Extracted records
________________

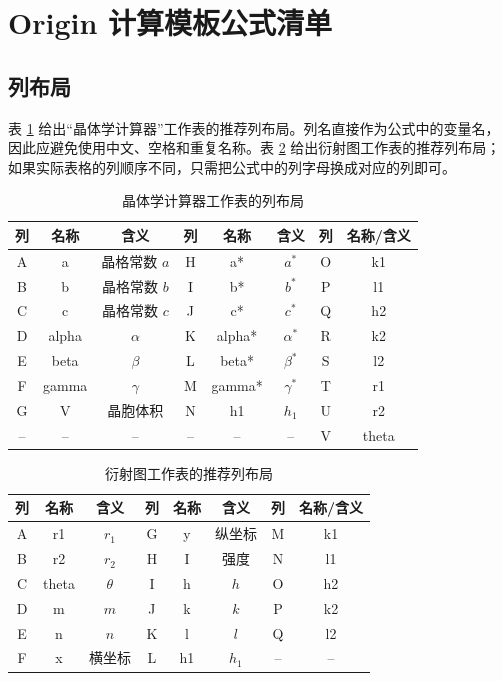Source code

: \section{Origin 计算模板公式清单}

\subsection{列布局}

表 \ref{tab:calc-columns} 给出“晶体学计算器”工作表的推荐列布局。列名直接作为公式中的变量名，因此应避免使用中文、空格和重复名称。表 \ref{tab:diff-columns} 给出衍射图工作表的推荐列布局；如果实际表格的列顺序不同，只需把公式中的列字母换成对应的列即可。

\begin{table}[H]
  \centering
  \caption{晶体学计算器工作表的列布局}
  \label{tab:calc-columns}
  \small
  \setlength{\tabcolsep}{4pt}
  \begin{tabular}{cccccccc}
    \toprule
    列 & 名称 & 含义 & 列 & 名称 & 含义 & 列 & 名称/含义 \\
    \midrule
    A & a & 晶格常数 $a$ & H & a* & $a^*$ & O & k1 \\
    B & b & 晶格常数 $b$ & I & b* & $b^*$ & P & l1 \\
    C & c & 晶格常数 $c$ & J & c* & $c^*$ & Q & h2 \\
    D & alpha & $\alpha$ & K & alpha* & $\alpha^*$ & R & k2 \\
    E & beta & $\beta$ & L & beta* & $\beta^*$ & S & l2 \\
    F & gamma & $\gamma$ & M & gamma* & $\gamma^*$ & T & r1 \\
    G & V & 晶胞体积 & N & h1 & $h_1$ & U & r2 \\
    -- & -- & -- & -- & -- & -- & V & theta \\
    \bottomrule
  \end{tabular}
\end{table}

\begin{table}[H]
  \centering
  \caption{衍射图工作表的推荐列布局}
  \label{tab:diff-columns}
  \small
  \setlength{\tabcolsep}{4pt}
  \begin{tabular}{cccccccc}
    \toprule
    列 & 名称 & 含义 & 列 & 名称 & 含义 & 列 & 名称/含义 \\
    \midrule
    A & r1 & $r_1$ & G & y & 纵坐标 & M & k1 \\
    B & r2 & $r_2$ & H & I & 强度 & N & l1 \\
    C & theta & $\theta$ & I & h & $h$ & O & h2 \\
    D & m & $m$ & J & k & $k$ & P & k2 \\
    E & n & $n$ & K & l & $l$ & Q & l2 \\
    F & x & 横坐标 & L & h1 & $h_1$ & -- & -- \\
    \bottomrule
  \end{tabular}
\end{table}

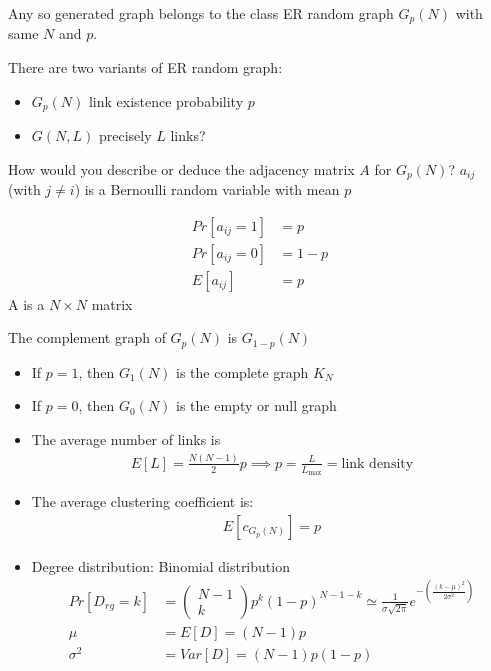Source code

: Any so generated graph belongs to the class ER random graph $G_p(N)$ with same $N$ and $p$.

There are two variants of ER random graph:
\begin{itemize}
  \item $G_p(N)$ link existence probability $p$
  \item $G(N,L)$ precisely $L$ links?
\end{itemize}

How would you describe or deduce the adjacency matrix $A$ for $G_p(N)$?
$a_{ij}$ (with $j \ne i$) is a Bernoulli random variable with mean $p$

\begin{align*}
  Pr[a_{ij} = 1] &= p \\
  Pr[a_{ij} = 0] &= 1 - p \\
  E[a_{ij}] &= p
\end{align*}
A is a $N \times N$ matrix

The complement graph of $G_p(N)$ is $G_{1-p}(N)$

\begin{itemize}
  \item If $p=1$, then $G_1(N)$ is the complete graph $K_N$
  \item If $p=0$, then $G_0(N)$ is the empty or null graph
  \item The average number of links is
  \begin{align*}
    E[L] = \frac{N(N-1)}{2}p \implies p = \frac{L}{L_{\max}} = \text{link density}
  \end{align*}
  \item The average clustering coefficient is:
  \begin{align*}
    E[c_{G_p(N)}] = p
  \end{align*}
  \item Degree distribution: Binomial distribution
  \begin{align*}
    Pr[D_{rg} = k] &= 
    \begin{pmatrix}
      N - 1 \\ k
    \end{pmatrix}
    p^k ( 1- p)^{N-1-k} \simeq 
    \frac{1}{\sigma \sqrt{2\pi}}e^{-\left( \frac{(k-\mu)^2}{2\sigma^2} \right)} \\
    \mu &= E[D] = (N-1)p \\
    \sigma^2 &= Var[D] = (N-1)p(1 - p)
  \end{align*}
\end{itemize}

________________

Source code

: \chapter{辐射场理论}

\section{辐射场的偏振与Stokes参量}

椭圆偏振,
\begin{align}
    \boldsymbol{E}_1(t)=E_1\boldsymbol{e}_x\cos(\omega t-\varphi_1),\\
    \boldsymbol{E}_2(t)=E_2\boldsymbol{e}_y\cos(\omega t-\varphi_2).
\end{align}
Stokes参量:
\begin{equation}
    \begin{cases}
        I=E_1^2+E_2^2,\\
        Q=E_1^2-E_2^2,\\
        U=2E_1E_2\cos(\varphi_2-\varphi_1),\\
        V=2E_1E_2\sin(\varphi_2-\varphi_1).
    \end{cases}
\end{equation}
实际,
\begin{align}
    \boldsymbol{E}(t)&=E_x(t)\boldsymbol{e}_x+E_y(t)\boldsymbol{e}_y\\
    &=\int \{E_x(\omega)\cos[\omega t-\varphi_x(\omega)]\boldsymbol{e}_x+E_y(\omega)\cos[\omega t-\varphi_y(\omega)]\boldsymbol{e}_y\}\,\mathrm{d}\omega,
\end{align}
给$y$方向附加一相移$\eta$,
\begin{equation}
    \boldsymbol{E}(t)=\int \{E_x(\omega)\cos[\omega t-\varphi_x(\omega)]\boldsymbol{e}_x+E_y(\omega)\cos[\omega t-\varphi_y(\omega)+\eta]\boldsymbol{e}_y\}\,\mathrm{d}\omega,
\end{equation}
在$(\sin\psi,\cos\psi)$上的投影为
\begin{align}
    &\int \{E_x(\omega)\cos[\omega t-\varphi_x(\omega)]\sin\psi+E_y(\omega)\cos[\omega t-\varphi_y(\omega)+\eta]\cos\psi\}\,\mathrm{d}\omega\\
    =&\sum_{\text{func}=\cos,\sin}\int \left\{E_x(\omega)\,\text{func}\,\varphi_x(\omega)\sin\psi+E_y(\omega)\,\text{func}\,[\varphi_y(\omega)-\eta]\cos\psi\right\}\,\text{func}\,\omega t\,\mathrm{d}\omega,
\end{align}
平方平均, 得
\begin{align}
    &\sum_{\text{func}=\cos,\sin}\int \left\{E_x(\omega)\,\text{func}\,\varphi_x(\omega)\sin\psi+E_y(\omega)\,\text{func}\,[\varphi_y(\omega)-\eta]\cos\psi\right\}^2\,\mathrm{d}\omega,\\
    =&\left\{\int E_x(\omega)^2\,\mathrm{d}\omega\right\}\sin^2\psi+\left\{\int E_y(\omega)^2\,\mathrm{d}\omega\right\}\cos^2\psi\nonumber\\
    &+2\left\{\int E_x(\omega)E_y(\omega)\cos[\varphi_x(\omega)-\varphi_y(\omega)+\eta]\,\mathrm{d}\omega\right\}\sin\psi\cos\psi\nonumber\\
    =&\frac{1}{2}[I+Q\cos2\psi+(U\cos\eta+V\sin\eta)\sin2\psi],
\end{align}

________________

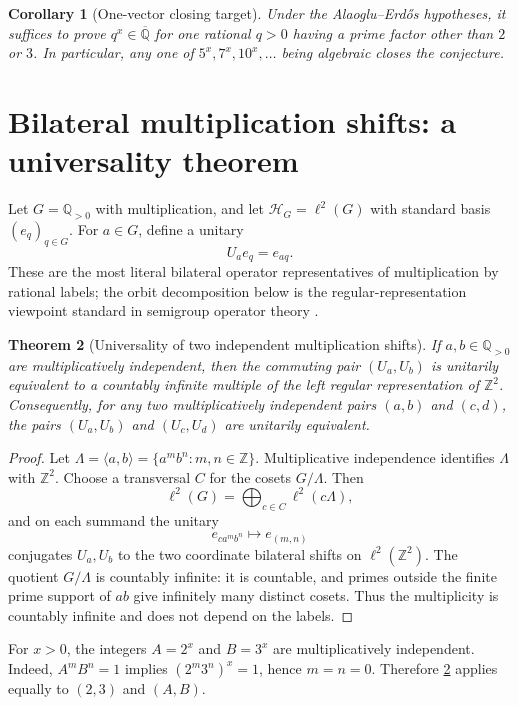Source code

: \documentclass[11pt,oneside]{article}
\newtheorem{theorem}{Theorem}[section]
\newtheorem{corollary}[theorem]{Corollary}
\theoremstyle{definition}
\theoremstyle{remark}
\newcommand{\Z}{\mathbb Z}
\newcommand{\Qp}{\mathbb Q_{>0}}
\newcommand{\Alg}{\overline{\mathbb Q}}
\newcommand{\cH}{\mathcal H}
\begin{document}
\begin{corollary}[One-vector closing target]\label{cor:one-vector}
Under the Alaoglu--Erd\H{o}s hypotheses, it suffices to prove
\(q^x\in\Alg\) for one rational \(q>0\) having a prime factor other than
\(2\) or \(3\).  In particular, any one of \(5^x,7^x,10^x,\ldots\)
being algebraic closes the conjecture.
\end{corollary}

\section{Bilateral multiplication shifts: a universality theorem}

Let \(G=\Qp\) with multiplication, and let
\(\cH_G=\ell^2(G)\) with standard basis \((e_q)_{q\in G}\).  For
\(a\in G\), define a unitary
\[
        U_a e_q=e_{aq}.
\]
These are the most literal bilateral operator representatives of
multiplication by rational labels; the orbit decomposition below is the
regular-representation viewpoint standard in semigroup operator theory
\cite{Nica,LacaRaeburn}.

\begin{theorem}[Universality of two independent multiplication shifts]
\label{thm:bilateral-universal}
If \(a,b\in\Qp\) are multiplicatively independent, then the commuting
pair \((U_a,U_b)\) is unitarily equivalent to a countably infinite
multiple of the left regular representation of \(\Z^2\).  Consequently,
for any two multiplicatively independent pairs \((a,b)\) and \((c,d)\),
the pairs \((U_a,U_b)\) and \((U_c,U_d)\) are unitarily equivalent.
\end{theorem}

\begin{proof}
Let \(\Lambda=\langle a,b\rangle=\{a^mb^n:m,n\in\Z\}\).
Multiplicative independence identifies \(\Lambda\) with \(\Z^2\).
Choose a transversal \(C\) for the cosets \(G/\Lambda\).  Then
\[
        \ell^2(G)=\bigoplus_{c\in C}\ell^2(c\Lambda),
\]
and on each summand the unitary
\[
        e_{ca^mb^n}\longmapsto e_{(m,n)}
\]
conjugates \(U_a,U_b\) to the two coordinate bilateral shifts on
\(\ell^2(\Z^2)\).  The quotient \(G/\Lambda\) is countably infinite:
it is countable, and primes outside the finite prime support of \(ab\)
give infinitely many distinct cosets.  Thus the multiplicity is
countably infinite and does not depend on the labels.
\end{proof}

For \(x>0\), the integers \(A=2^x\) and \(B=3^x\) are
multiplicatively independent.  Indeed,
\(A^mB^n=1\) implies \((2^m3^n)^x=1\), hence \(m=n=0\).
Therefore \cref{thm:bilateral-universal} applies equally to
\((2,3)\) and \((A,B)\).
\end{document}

________________

WHAT YOU ARE ASKED TO DO.
Search the entries for "countably" and copy each matching line.

YOUR RESPONSE.
pair \((U_a,U_b)\) is unitarily equivalent to a countably infinite
\(\ell^2(\Z^2)\).  The quotient \(G/\Lambda\) is countably infinite:
countably infinite and does not depend on the labels.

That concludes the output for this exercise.